*What you should do*.
With the images omitted, return all of the entries exactly as they stand.
*** Block opens ***
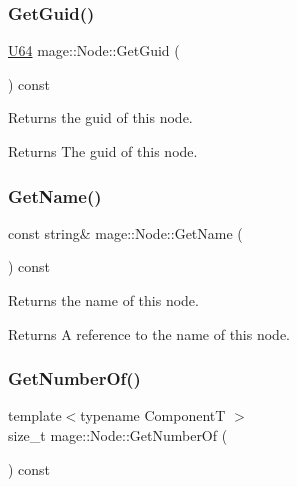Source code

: \subsubsection{\texorpdfstring{Get\+Guid()}{GetGuid()}}
{\footnotesize\ttfamily \mbox{\hyperlink{namespacemage_a6672cf3c861707ce4a3235a3eb43941d}{U64}} mage\+::\+Node\+::\+Get\+Guid (\begin{DoxyParamCaption}{ }\end{DoxyParamCaption}) const\hspace{0.3cm}{\ttfamily [noexcept]}}

Returns the guid of this node.

\begin{DoxyReturn}{Returns}
The guid of this node. 
\end{DoxyReturn}
\mbox{\label{classmage_1_1_node_a206e7c7ef80a0561b31ebbb9d05c98a0}} 
\subsubsection{\texorpdfstring{Get\+Name()}{GetName()}}
{\footnotesize\ttfamily const string\& mage\+::\+Node\+::\+Get\+Name (\begin{DoxyParamCaption}{ }\end{DoxyParamCaption}) const\hspace{0.3cm}{\ttfamily [noexcept]}}

Returns the name of this node.

\begin{DoxyReturn}{Returns}
A reference to the name of this node. 
\end{DoxyReturn}
\mbox{\label{classmage_1_1_node_a0cd486de1639d5af2618ba913124fbe6}} 
\subsubsection{\texorpdfstring{Get\+Number\+Of()}{GetNumberOf()}}
{\footnotesize\ttfamily template$<$typename ComponentT $>$ \\
size\+\_\+t mage\+::\+Node\+::\+Get\+Number\+Of (\begin{DoxyParamCaption}{ }\end{DoxyParamCaption}) const\hspace{0.3cm}{\ttfamily [noexcept]}}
*** Block closes ***
*Answer to this problem*.
Source code

: \subsubsection{\texorpdfstring{Get\+Guid()}{GetGuid()}}
{\footnotesize\ttfamily \mbox{\hyperlink{namespacemage_a6672cf3c861707ce4a3235a3eb43941d}{U64}} mage\+::\+Node\+::\+Get\+Guid (\begin{DoxyParamCaption}{ }\end{DoxyParamCaption}) const\hspace{0.3cm}{\ttfamily [noexcept]}}

Returns the guid of this node.

\begin{DoxyReturn}{Returns}
The guid of this node. 
\end{DoxyReturn}
\mbox{\label{classmage_1_1_node_a206e7c7ef80a0561b31ebbb9d05c98a0}} 
\subsubsection{\texorpdfstring{Get\+Name()}{GetName()}}
{\footnotesize\ttfamily const string\& mage\+::\+Node\+::\+Get\+Name (\begin{DoxyParamCaption}{ }\end{DoxyParamCaption}) const\hspace{0.3cm}{\ttfamily [noexcept]}}

Returns the name of this node.

\begin{DoxyReturn}{Returns}
A reference to the name of this node. 
\end{DoxyReturn}
\mbox{\label{classmage_1_1_node_a0cd486de1639d5af2618ba913124fbe6}} 
\subsubsection{\texorpdfstring{Get\+Number\+Of()}{GetNumberOf()}}
{\footnotesize\ttfamily template$<$typename ComponentT $>$ \\
size\+\_\+t mage\+::\+Node\+::\+Get\+Number\+Of (\begin{DoxyParamCaption}{ }\end{DoxyParamCaption}) const\hspace{0.3cm}{\ttfamily [noexcept]}}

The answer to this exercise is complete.